Does OPEC Run the World?

Last week, I appeared on CNBC’s Morning Call to discuss OPEC’s impact on the world oil market. On the show with me was Raymond Learsy, author of Over a Barrel: Breaking the Middle East Oil Cartel. Learsy argues that the OPEC cartel single-handedly sets the world price for crude oil, thoroughly manipulates petroleum markets and, presumably, fixes the World Series. I spent most of my time on the show qualifying those assertions. (If you want to watch the five-minute exchange for yourself, click here.)

Well, yesterday, Learsy posted over at “The Huffington Post” (where he’s something of a regular) and decided to initiate Round 2. OK, I’m game — not just because I hate letting someone else get the last word, but because the issues in play are quite interesting.

Let’s consider Learsy’s arguments in turn: 

First, he contends that OPEC sets price. Well, as I noted on the show last week, that’s not quite right. The cartel does not set price; it imposes production limitations on its members (theoretically, anyway). Price is established in world spot markets, where Mr. Supply and Ms. Demand come together to do the voodoo that they do so well. OPEC has a lot of say over the former (OPEC nations produce about 40 percent of global supply) but little say over the latter. OPEC nations certainly influence price, but they do not set price. 

Since Learsy is a former commodities trader, I assume he knows this as well as I do, so it’s a mystery to me why he insists on making this “OPEC sets price” claim. After all, if you believe that OPEC sets world crude oil prices, then you have to come up with some explanation for why OPEC set the price at $10 a barrel back in 1998–1999. Were the oil sheiks simply in a kind and generous mood? Were they so enamored of Bill Clinton that they decided to send him an economic love note? Did they get so thoroughly drunk over the course of several months that they had no idea what was going on in market? Similarly, why did OPEC’s ministers cut prices from $70 a barrel to $50 a barrel a few months back? Did they take a collective happy pill?

When I made those points on the show, Learsy shifted gears from “OPEC sets price” to “Big Oil sets price.” Well, beyond the fact that it can’t be both, he backed up this contention with the observation that British Petroleum is currently under investigation for manipulating the California oil market. With all the money and influence these big oil producers have, Learsy asked, “who says the exchanges are free of any kind of manipulation?” 
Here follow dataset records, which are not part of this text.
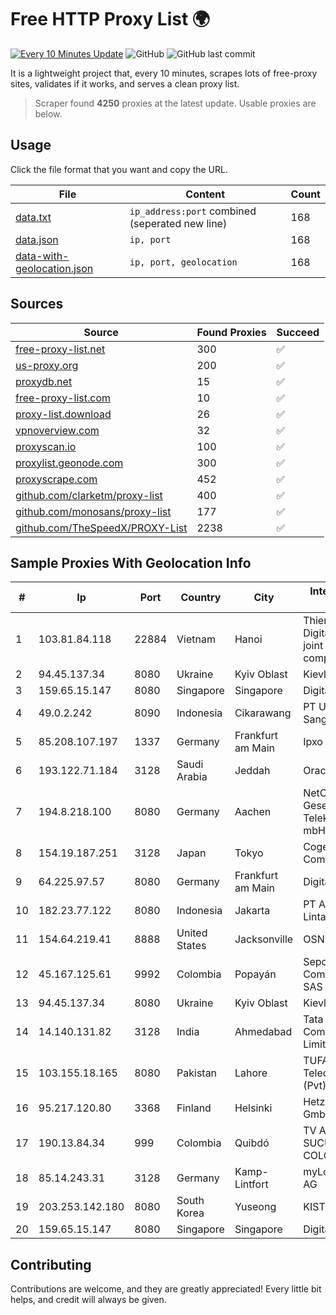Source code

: 
# Free HTTP Proxy List 🌍

[![Every 10 Minutes Update](https://github.com/mertguvencli/http-proxy-list/actions/workflows/main.yml/badge.svg?branch=main)](https://github.com/mertguvencli/http-proxy-list/actions/workflows/main.yml)
![GitHub](https://img.shields.io/github/license/mertguvencli/http-proxy-list)
![GitHub last commit](https://img.shields.io/github/last-commit/mertguvencli/http-proxy-list)

It is a lightweight project that, every 10 minutes, scrapes lots of free-proxy sites, validates if it works, and serves a clean proxy list.


> Scraper found **4250** proxies at the latest update. Usable proxies are below.

## Usage

Click the file format that you want and copy the URL.


|File|Content|Count|
|----|-------|-----|
|[data.txt](https://raw.githubusercontent.com/mertguvencli/http-proxy-list/main/proxy-list/data.txt)|`ip_address:port` combined (seperated new line)|168|
|[data.json](https://raw.githubusercontent.com/mertguvencli/http-proxy-list/main/proxy-list/data.json)|`ip, port`|168|
|[data-with-geolocation.json](https://raw.githubusercontent.com/mertguvencli/http-proxy-list/main/proxy-list/data-with-geolocation.json)|`ip, port, geolocation`|168|

## Sources

|Source|Found Proxies|Succeed|
|------|-------------|-------|
|[free-proxy-list.net](https://free-proxy-list.net)|300|✅|
|[us-proxy.org](https://www.us-proxy.org)|200|✅|
|[proxydb.net](http://proxydb.net)|15|✅|
|[free-proxy-list.com](https://free-proxy-list.com/?page=&port=&type%5B%5D=http&type%5B%5D=https&up_time=0&search=Search)|10|✅|
|[proxy-list.download](https://www.proxy-list.download/HTTP)|26|✅|
|[vpnoverview.com](https://vpnoverview.com/privacy/anonymous-browsing/free-proxy-servers)|32|✅|
|[proxyscan.io](https://www.proxyscan.io)|100|✅|
|[proxylist.geonode.com](https://proxylist.geonode.com/api/proxy-list?limit=300&page=1&sort_by=lastChecked&sort_type=desc&protocols=http,https)|300|✅|
|[proxyscrape.com](https://api.proxyscrape.com/v2/?request=displayproxies&protocol=http&timeout=10000&country=all&ssl=all&anonymity=all)|452|✅|
|[github.com/clarketm/proxy-list](https://raw.githubusercontent.com/clarketm/proxy-list/master/proxy-list-raw.txt)|400|✅|
|[github.com/monosans/proxy-list](https://raw.githubusercontent.com/monosans/proxy-list/main/proxies/http.txt)|177|✅|
|[github.com/TheSpeedX/PROXY-List](https://raw.githubusercontent.com/TheSpeedX/PROXY-List/master/http.txt)|2238|✅|


## Sample Proxies With Geolocation Info

|#|Ip|Port|Country|City|Internet Service Provider|
|-|--|----|-------|----|-------------------------|
|1|103.81.84.118|22884|Vietnam|Hanoi|Thien Quang Digital technology joint stock company|
|2|94.45.137.34|8080|Ukraine|Kyiv Oblast|Kievline LLC|
|3|159.65.15.147|8080|Singapore|Singapore|DigitalOcean, LLC|
|4|49.0.2.242|8090|Indonesia|Cikarawang|PT Usaha Adi Sanggoro|
|5|85.208.107.197|1337|Germany|Frankfurt am Main|Ipxo UK Limited|
|6|193.122.71.184|3128|Saudi Arabia|Jeddah|Oracle Corporation|
|7|194.8.218.100|8080|Germany|Aachen|NetCologne Gesellschaft fur Telekommunikation mbH|
|8|154.19.187.251|3128|Japan|Tokyo|Cogent Communications|
|9|64.225.97.57|8080|Germany|Frankfurt am Main|DigitalOcean, LLC|
|10|182.23.77.122|8080|Indonesia|Jakarta|PT Aplikanusa Lintasarta|
|11|154.64.219.41|8888|United States|Jacksonville|OSNET Wireless|
|12|45.167.125.61|9992|Colombia|Popayán|Sepcom Comunicaciones SAS|
|13|94.45.137.34|8080|Ukraine|Kyiv Oblast|Kievline LLC|
|14|14.140.131.82|3128|India|Ahmedabad|Tata Communications Limited|
|15|103.155.18.165|8080|Pakistan|Lahore|TUFA Telecommunication (Pvt) Ltd.|
|16|95.217.120.80|3368|Finland|Helsinki|Hetzner Online GmbH|
|17|190.13.84.34|999|Colombia|Quibdó|TV AZTECA SUCURSAL COLOMBIA|
|18|85.14.243.31|3128|Germany|Kamp-Lintfort|myLoc managed IT AG|
|19|203.253.142.180|8080|South Korea|Yuseong|KISTI|
|20|159.65.15.147|8080|Singapore|Singapore|DigitalOcean, LLC|



## Contributing

Contributions are welcome, and they are greatly appreciated! Every
little bit helps, and credit will always be given.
Well, one can’t prove a negative, so I’m not going to try. The right question to ask is, “What evidence do we have that oil markets are being systematically manipulated?” After all, by my count, there are 37 major oil futures markets, “over the counter” markets, and physical oil markets across the globe, all of which are quite transparent with thousands of well-informed buyers and sellers. Investigations of “Big Oil” and their market practices have been an around-the-clock phenomenon since the 1970s, so the fact that BP is currently under investigation in the state of California (land of business investigations) does not in itself suggest that there is fire to be found amongst the political smoke. 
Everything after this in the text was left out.